Instructor: Phillip Richmond (UBC)
Title: Next-Gen Sequencing Read Mapping and Visualization: A common part of analysis for diverse data types
Processing bioinformatics data on Cedar.
Target audience: bioinformaticians
Course plan:
- 9-9:30 (Lecture) - Into to Short read mapping and different data types: ChIP-seq (TF, H3K27?), DNA-seq, (GRO-seq)*
- 9:30-10:15 (Follow-along) - Read mapping of different data files using salloc (BWAmem, samtools) and SLURM
- 10:15-10:45 (Independent) - Coffee & Problem Set 1 (Choose files from directory, make edits to scripts so they work, map and convert to bam)
- 10:45-11:15 (Follow-along) - Download processed data from Cedar to local machine (OR Mount Cedar** Something to discuss)
- 11:15-11:30 (Lecture) - Next steps you could take with this data, including pointing to job scripts that can handle peak calling (bedtools —> HOMER) or variant calling (Picard —> GATK)
- 11:30-12:00 (Independent) - Problem set 2 (Play with some of the other downstream processing steps on the data you started with)
Duration: 3 hours
Level: beginner / intermediate
Prerequisites: Experience in Linux command line and HPC clusters with SLURM scheduler (covered in Introduction to HPC course on Day 1). We will provide a short quiz to measure prerequisites.
Setup:
- Cluster reservation: 4-8 cores/user.
- Cluster space: It would be nice to have 1Tb of disk space where I can deposit toy (subsetted) and real datasets that I am going to download from the sequence read archive (SRA). I also need a space to store genome data and indexes.

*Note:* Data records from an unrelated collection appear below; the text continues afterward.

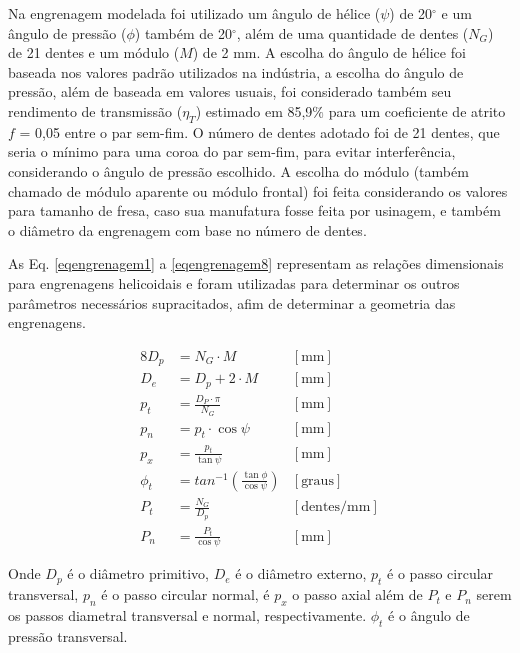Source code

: Na engrenagem modelada foi utilizado um ângulo de hélice ($\psi$) de 20$^{\circ}$ e um ângulo de pressão ($\phi$) também de 20$^{\circ}$, além de uma quantidade de dentes ($N_G$) de 21 dentes e um módulo ($M$) de 2 mm. A escolha do ângulo de hélice foi baseada nos valores padrão utilizados na indústria, a escolha do ângulo de pressão, além de baseada em valores usuais, foi considerado também seu rendimento de transmissão ($\eta_T$) estimado em 85,9$\%$ para um coeficiente de atrito $f$ = 0,05 entre o par sem-fim. O número de dentes adotado foi de 21 dentes, que seria o mínimo para uma coroa do par sem-fim, para evitar interferência, considerando o ângulo de pressão escolhido. A escolha do módulo (também chamado de módulo aparente ou módulo frontal) foi feita considerando os valores para tamanho de fresa, caso sua manufatura fosse feita por usinagem, e também o diâmetro da engrenagem com base no número de dentes. \cite{shigley2005}

As Eq. \ref{eqengrenagem1} a \ref{eqengrenagem8} representam as relações dimensionais para engrenagens helicoidais \cite{shigley2005} e foram utilizadas para determinar os outros parâmetros necessários supracitados, afim de determinar a geometria das engrenagens. 

\begin{alignat}{8}
\label{eqengrenagem1}
    D_p & = N_G \cdot M & [\text{mm}]\\
\label{eqengrenagem2}
    D_e & = D_p + 2 \cdot M & [\text{mm}] \\
\label{eqengrenagem3}
    p_t & = \frac{D_P \cdot \pi}{N_G} & [\text{mm}] \\
\label{eqengrenagem4}
    p_n & = p_t \cdot \cos{\psi} & [\text{mm}] \\
\label{eqengrenagem5}
    p_x & = \frac{p_t}{\tan{\psi}} & [\text{mm}]\\
\label{eqengrenagem6}
    \phi_t & = tan^{-1}\left(\frac{\tan{\phi}}{\cos{\psi}}\right) & [\text{graus}] \\
\label{eqengrenagem7}
    P_t & = \frac{N_G}{D_p} & [\text{dentes/mm}]\\
\label{eqengrenagem8}
    P_n & = \frac{P_t}{\cos{\psi}} & [\text{mm}]
\end{alignat}


Onde $D_p$ é o diâmetro primitivo, $D_e$ é o diâmetro externo, $p_t$ é o passo circular transversal, $p_n$ é o passo circular normal, é $p_x$ o passo axial além de $P_t$ e $P_n$ serem os passos diametral transversal e normal, respectivamente. $\phi_t$ é o ângulo de pressão transversal.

- Cluster software: BWA, samtools, GATK, htslib, bedtools, Picard, homer (homer is not installed currently, but if you give me a central location on Cedar for this analysis course then I can install it http://homer.ucsd.edu/homer/introduction/install.html).
- Laptop software: SSH client (built-in on Mac/Linux, on Windows MobaXTerm or PuTTY), IGV, and a way to mount Cedar from local machine. I personally use sshfs and OSX Fuse and it works seamlessly, don’t know what’s best for PCs. If we don’t mount, then another alternative is to download data onto local machine via file transfer (either a client like FileZilla or just command-line scp).